My second attempt, A Fractured Time, was a semi-autobiographical, stroke wishful-thinking, account of a young man who is going abroad for a year in the middle of his university course, leaving behind his girlfriend, the love of his life. Simon – was that his name? – feels that for this all-too-short period of his life he is free, but presently the System will take control of him and he will be trapped for the rest of his working life in a cycle of time-keeping daily drudgery of work. He will be a prisoner of, or in, time. But for this brief moment he is free, a freedom symbolised by the breaking of his wristwatch, the manacle which holds him in thrall to the tyranny of convention and normality. This summer, while he’s waiting for his watch to be mended, while he’s spending a last few weeks with his girlfriend before going away, is the time-out-of-time, the ‘fractured time’ of the title. It comes to an end… he goes away… but he has glimpsed the possibility that there exists Something Other than the slavery he longs to avoid.

The theme of Time continued to preoccupy me. I contemplated a third novel which was going to be about a young man who discovered the Meaning of Life. He is the son of an obsessive master clockmaker, whose clocks rule the lives of those who ‘own’ them, but the son is determined that he will escape from this tyranny of Time.

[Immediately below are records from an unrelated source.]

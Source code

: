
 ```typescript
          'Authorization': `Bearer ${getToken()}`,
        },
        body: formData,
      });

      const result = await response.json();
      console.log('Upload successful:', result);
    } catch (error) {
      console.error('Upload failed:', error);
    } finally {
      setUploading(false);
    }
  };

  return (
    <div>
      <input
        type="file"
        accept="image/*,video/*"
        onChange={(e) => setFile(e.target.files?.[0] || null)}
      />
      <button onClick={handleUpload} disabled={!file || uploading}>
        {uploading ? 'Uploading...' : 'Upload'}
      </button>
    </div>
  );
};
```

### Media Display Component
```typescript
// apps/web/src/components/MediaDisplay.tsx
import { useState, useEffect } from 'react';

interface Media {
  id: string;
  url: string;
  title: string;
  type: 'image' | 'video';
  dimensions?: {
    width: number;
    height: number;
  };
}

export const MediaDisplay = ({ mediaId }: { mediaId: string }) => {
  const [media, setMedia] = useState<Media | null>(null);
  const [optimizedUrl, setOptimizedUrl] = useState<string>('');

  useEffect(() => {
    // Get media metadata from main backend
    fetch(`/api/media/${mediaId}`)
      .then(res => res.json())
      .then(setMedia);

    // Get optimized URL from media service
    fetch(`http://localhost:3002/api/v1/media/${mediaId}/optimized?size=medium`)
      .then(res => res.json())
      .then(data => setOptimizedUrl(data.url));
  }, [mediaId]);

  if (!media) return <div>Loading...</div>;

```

I didn’t write more than the first chapter, because I realised that I didn’t have a convincing answer to the question of the Meaning of Life…

What is Time? It’s the element in which we part-fleshly, part-spiritual amphibians live, like a fish lives in water. Yet even St Augustine writes, “What then is time? If no one asks me, I know what it is. If I wish to explain it to him who asks, I do not know.”

It was partly this reflection on Time and its meaning, that drew me to a spiritual search, and ultimately to faith in God. Years and years later, I’ve stopped worrying quite so much about Time. Time and eternity are mysteries I don’t want to hurt my head trying to understand, so I have learned simply to Let Be.

But a funny thing happened. My old wristwatch – which I’ve had for more years than I can remember – is getting a bit tired. And when I was in Ireland last week a pocket watch took my fancy and I bought it.

And suddenly I feel again that a wristwatch is a kind of a manacle. But a pocket watch is something else. It requires much more of an effort to take it out of your pocket and open it and look at it. So I find I’m not looking at it every few minutes, the way I must have been doing a lot of the time. I’m hoping this will mean I am not so much the slave to time, that Simon feared adult life would make him. Will this help me to live more in the present moment? learn how to measure the passing of time more accurately in my own mind and body and environment, like our ancestors did? simply find other ways of checking the time every few seconds, like knowing where there’s a clock in the room, or looking in the corner of my phone or computer screen?

I don’t know. I read that pocket watches have enjoyed a small revival in popularity, because of the appeal of steampunk. So perhaps that’s another new image, or hobby, or activity, for me to begin to explore?